Acordo com o telefone tocando. É o meu amigo Ocrides, desesperado do outro lado da linha:

– Cara! Vem pra cá agora! Estou com um problema terrível!
– Calma! Já tô indo!

Vinte minutos depois, estou na casa do Ocrides, mais precisamente no quarto, onde ele se entrincheirou. Aí passamos a levar o papo a seguir:

– Diz lá: qual é o problema?
– Tás vendo esses explosivos aqui, em volta da minha cintura? Pois é, cara! Eu me transformei num homem-bomba!
– Como assim? Eu nunca ia desconfiar que tu eras…
– Homem-bomba?
– Que tu eras homem. Rá! Rá! Rá!
– Porra! Eu aqui com esse problemão e tu com essas gracinhas!
– Calma! Me diz: como foi que isso aconteceu?
– Eu estava aqui em casa sem ter o que fazer, fuçando na internet. Aí eu vi um anúncio do Estado Islâmico procurando pessoas interessadas em se incorporar ao grupo. Me inscrevi e fui aceito. Passei por um curso digital e depois recebi, aqui em casa, esse colete cheio de explosivos. O cara que trouxe o colete, todo encapuzado e com jeito de paranoico, me ajudou a colocar o colete. E agora estou aqui, de homem-bomba!
– E qual é o problema? Não era isso que tu querias? Eles te obrigaram a entrar no site deles? Tu sempre foste meio maluco!
– Acontece que eu desisti! Era só empolgação de momento e falta do que fazer! Eu não quero mais ser homem-bomba! Entendeu? Não quero!
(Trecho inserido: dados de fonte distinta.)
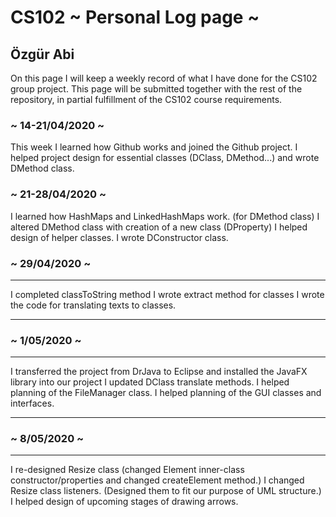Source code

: # CS102 ~ Personal Log page ~

## Özgür Abi


On this page I will keep a weekly record of what I have done for the CS102 group project. This page will be submitted together with the rest of the repository, in partial fulfillment of the CS102 course requirements.

### ~ 14-21/04/2020 ~
This week I learned how Github works and joined the Github project.
I helped project design for essential classes (DClass, DMethod...) and wrote DMethod class.

### ~ 21-28/04/2020 ~
I learned how HashMaps and LinkedHashMaps work. (for DMethod class)
I altered DMethod class with creation of a new class (DProperty)
I helped design of helper classes.
I wrote DConstructor class.

### ~ 29/04/2020 ~
****

I completed classToString method
I wrote extract method for classes
I wrote the code for translating texts to classes.

****

###  ~ 1/05/2020 ~
****

I transferred the project from DrJava to Eclipse and installed the JavaFX library into our project
I updated DClass translate methods.
I helped planning of the FileManager class.
I helped planning of the GUI classes and interfaces.

****

### ~ 8/05/2020 ~
****

I re-designed Resize class (changed Element inner-class constructor/properties and changed createElement method.)
I changed Resize class listeners. (Designed them to fit our purpose of UML structure.)
I helped design of upcoming stages of drawing arrows.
NÃO QUERO! NÃÃÃOOO QUEEEEEEEROOOO!!!
– Tudo bem, Ocrides, mas larga o meu colarinho! Calma que a gente vai descolar uma saída!
– Não estou vendo saída!
– Tira os explosivos e devolve pros caras, meu!
– Ah, se fosse fácil assim… Depois de colocado, o colete não sai mais! Só com a explosão! É a forma que os caras arranjaram para que ninguém desista da missão!
– Então tá resolvido! É só deixar quieto e não detonar os explosivos!
– Aí é que tá! Não sou eu que controlo isso! O detonador é acionado quando alguém fala alguma besteira muito grande perto de mim! Ou um absurdo, um descalabro, uma coisa estapafúrdia, entendeu? É por isso que eu tô trancado aqui em casa! Não quero falar com alguém e correr o risco de esse alguém falar alguma merda! Parei até de ver televisão ou acessar internet! É muito perigoso, com tanta merda que se fala nas redes sociais! Tu sabaaaabes…
– Se sei! Eu até faço parte disso, eu acho…
– Se eu assistir ao Big Brother, por exemplo, é BUUUMMM! na certa. Telejornal também não posso ver. Já pensou se aparece o Bolsonaro, o Marco Feliciano, o Silas Malafaia falando aquelas coisas que eles falam? Lá vou eu pelos ares! E se aparecer o Donald Trump, então?
– Pato Donald?
– Que Pato Donald o quê? Donald Trump, aquele pré-candidato a presidente dos Estados Unidos que só fala shit?
– Shit?
– Ah, cacete! Mas tu não sacas nada! Shit é merda em inglês! O detonador está programado pra ser acionado por besteiras faladas em qualquer idioma!
– Mas tu podes entrar no Facebook. Lá a coisa é lida e tu não precisas ler em voz alta.
– É, mas tem aqueles vídeos que aparecem lá e começam a rodar sem que se dê o play. O pessoal bosta, quer dizer, posta muita merda! E olha que os erros de português nem são levados em consideração pelo detonador, senão…
– Tá difícil!
– Pois é! Eu não consigo mais ficar aqui enclausurado! Estou isolado de tudo e de todos! Preciso interagir com alguém, mas com quem? Com quem? COM QUEEEEMMM?
– Te acalma! Tu podes frequentar os meios mais… intelectualizados, sei lá. Por exemplo, os literatos…
– AAAAAIIIIII!!!
– Os universitários…
– AAAAAIIIIII!!!
– Acadêmicos de jornalismo…
– AAAAAIIIIII!!!
– Que tal os publicitários, aqueles gênios do marketing?
– Já vi que tô lascado!
– Já sei! Tem um pessoal esquisitão aí que se reúne lá na beira-rio. Eles fumam um cigarrinho diferente e ficam contemplando o rio Amazonas. Depois, quando chega a noite, eles ficam olhando a lua e tal.
– E não falam nada?
– Não. O máximo que fazem é uivar pra lua.
– Parece interessante! O que eu não posso mais é ficar aqui trancado! Preciso ver gente! Gente, entendeu? GEEEEEEENTEEE!!!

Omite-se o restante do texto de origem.